Techniques in Managing Spondylolisthesis
Nickalus R. Khan
Kevin T. Foley
Spondylolisthesis can be classically described as isthmic (spondylolytic), degenerative, traumatic, or pathologic. This chapter will focus on the treatment and management of adult lumbar degenerative spondylolisthesis (DS). DS of the lumbar spine is a condition in which a cephalad vertebra translates anteriorly without disruption of the posterior elements. DS often occurs in conjunction with facet hypertrophy and thickening of the ligamentum flavum, which can lead to spinal stenosis and neurogenic claudication. This combination of pathologies can be successfully treated with surgical intervention.1 Although decompression alone can alleviate the symptoms of neurogenic claudication, patients with DS are often treated with decompression and fusion.2,3 The combination of arthrodesis and decompression has been shown to achieve superior outcomes in patients with DS.4,5 The number of DS patients in the United States receiving decompression alone has decreased from 12% to 4% between 1999 and 2011, and the rates of interbody fusion for DS have increased from 14% to 37%. Surgical approaches to interbody fusion for this disorder include open posterior lumbar interbody fusion (PLIF) and open transforaminal lumbar interbody fusion (TLIF). Since the initial description of minimally invasive transforaminal lumbar interbody fusion (MI-TLIF) in 2002, the technique has gained significant popularity in the treatment of lumbar degenerative disease.6, 7, 8 Theoretically, the use of a paramedian, muscle-sparing approach and percutaneous screw/rod placement result in less tissue damage while allowing the application of time-tested principles of lumbar decompression, fusion, and internal fixation. Additionally, minimally invasive surgical (MIS) posterior lumbar surgery minimizes injury to the tendinous attachments of the multifidus muscle and maintains the integrity of the dorsolumbar fascia. Proponents of the technique cite decreased operative blood loss, decreased postoperative narcotic requirements, and shorter hospital stays while maintaining similar patient-reported and radiographic outcomes compared with standard open transforaminal lumbar interbody fusion (O-TLIF).

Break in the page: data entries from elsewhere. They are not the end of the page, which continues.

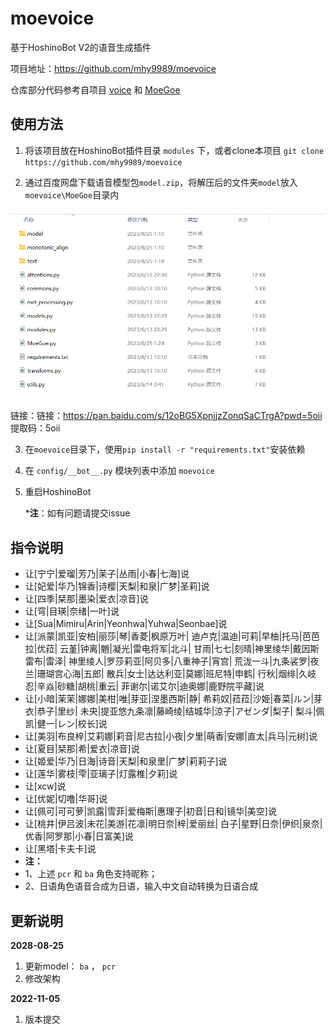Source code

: # moevoice
基于HoshinoBot V2的语音生成插件

项目地址：https://github.com/mhy9989/moevoice

仓库部分代码参考自项目 [voice](https://github.com/Yuri-YuzuChaN/voice) 和 [MoeGoe](https://github.com/CjangCjengh/MoeGoe) 

## 使用方法

1. 将该项目放在HoshinoBot插件目录 `modules` 下，或者clone本项目 `git clone https://github.com/mhy9989/moevoice`

2. 通过百度网盘下载语音模型包`model.zip`，将解压后的文件夹`model`放入`moevoice\MoeGoe`目录内

![](./path.png)

   链接：链接：https://pan.baidu.com/s/12oBG5XpnjjzZonqSaCTrgA?pwd=5oii 
   提取码：5oii

3. 在`moevoice`目录下，使用`pip install -r "requirements.txt"`安装依赖


3. 在 `config/__bot__.py` 模块列表中添加 `moevoice`

4. 重启HoshinoBot

   ***注**：如有问题请提交issue

## 指令说明

- 让[宁宁|爱瑠|芳乃|茉子|丛雨|小春|七海]说
- 让[妃爱|华乃|锦香|诗樱|天梨|和泉|广梦|圣莉]说
- 让[四季|栞那|墨染|爱衣|凉音]说
- 让[穹|目瑛|奈绪|一叶]说
- 让[Sua|Mimiru|Arin|Yeonhwa|Yuhwa|Seonbae]说
- 让[派蒙|凯亚|安柏|丽莎|琴|香菱|枫原万叶|
  迪卢克|温迪|可莉|早柚|托马|芭芭拉|优菈|
  云堇|钟离|魈|凝光|雷电将军|北斗|
  甘雨|七七|刻晴|神里绫华|戴因斯雷布|雷泽|
  神里绫人|罗莎莉亚|阿贝多|八重神子|宵宫|
  荒泷一斗|九条裟罗|夜兰|珊瑚宫心海|五郎|
  散兵|女士|达达利亚|莫娜|班尼特|申鹤|
  行秋|烟绯|久岐忍|辛焱|砂糖|胡桃|重云|
  菲谢尔|诺艾尔|迪奥娜|鹿野院平藏]说
- 让[小暗|茉茉|娜娜|美柑|唯|芽亚|涅墨西斯|静|
  希莉奴|菈菈|沙姫|春菜|ルン|芽衣|恭子|里纱|
  未央|提亚悠九条凛|藤崎绫|结城华|涼子|アゼンダ|梨子|
  梨斗|佩凯|健一|レン|校长]说
- 让[美羽|布良梓|艾莉娜|莉音|尼古拉|小夜|夕里|萌香|安娜|直太|兵马|元树]说
- 让[夏目|栞那|希|爱衣|凉音]说
- 让[姬爱|华乃|日海|诗音|天梨|和泉里|广梦|莉莉子]说
- 让[莲华|雾枝|雫|亚璃子|灯露椎|夕莉]说
- 让[xcw]说
- 让[优妮|切噜|华哥]说
- 让[佩可|可可萝|凯露|雪菲|爱梅斯|惠理子|初音|日和|镜华|美空]说
- 让[桃井|伊吕波|未花|美游|花凛|明日奈|梓|爱丽丝|
    白子|星野|日奈|伊织|泉奈|优香|阿罗那|小春|日富美]说
- 让[黑塔|卡夫卡]说
- **注：**
- 1、上述 `pcr` 和 `ba` 角色支持昵称；
- 2、日语角色语音合成为日语，输入中文自动转换为日语合成

## 更新说明

**2028-08-25**

1. 更新model： `ba` ， `pcr` 
2. 修改架构

**2022-11-05**

1. 版本提交

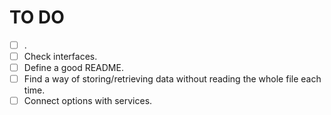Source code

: # TO DO

- [ ] .
- [ ] Check interfaces.
- [ ] Define a good README.
- [ ] Find a way of storing/retrieving data without reading the whole file each time.
- [ ] Connect options with services.
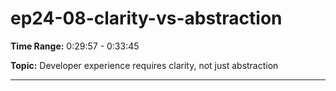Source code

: # ep24-08-clarity-vs-abstraction

**Time Range:** 0:29:57 - 0:33:45

**Topic:** Developer experience requires clarity, not just abstraction

---
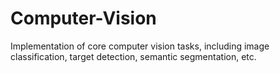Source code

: # Computer-Vision
Implementation of core computer vision tasks, including image classification, target detection, semantic segmentation, etc.
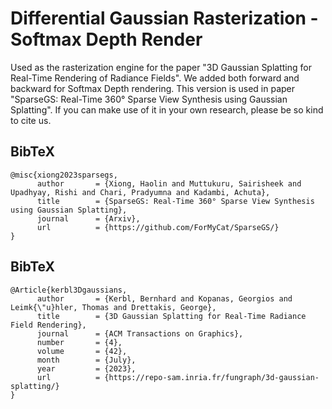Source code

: # Differential Gaussian Rasterization - Softmax Depth Render

Used as the rasterization engine for the paper "3D Gaussian Splatting for Real-Time Rendering of Radiance Fields". We added both forward and backward for Softmax Depth rendering. This version is used in paper "SparseGS: Real-Time 360° Sparse View Synthesis using Gaussian Splatting". If you can make use of it in your own research, please be so kind to cite us.

<section class="section" id="BibTeX">
  <div class="container is-max-desktop content">
    <h2 class="title">BibTeX</h2>
    <pre><code>@misc{xiong2023sparsegs,
      author       = {Xiong, Haolin and Muttukuru, Sairisheek and Upadhyay, Rishi and Chari, Pradyumna and Kadambi, Achuta},
      title        = {SparseGS: Real-Time 360° Sparse View Synthesis using Gaussian Splatting},
      journal      = {Arxiv},
      url          = {https://github.com/ForMyCat/SparseGS/}
}</code></pre>
  </div>
</section>

<section class="section" id="BibTeX">
  <div class="container is-max-desktop content">
    <h2 class="title">BibTeX</h2>
    <pre><code>@Article{kerbl3Dgaussians,
      author       = {Kerbl, Bernhard and Kopanas, Georgios and Leimk{\"u}hler, Thomas and Drettakis, George},
      title        = {3D Gaussian Splatting for Real-Time Radiance Field Rendering},
      journal      = {ACM Transactions on Graphics},
      number       = {4},
      volume       = {42},
      month        = {July},
      year         = {2023},
      url          = {https://repo-sam.inria.fr/fungraph/3d-gaussian-splatting/}
}</code></pre>
  </div>
</section>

The focus of this chapter will be on minimally invasive techniques for managing lumbar DS.
OPERATIVE TECHNIQUES IN MANAGING SPONDYLOLISTHESIS
Typically, our patients are positioned prone on a Jackson spinal surgery table. All pressure points are appropriately padded. A midline mark is drawn on the dorsal skin surface.
Minimally Invasive Approach
Parallel lines are drawn 3.5 cm from the midline on either side of the midline mark. Bilateral 1-inch incisions are made on these lines at the level of the appropriate disk space, following fluoroscopic disk space localization using 22 gauge spinal needles (an imaginary line coaxial with the needle and extending from the needle tip should bifurcate the disk space). The incisions are carried only into the subcutaneous tissues. The MI-TLIF approach is performed on the side that is most responsible for the patient’s symptoms. If the patient has bilateral radicular pain or neurogenic claudication, a bilateral decompression is performed via the unilateral approach or via the contralateral incision.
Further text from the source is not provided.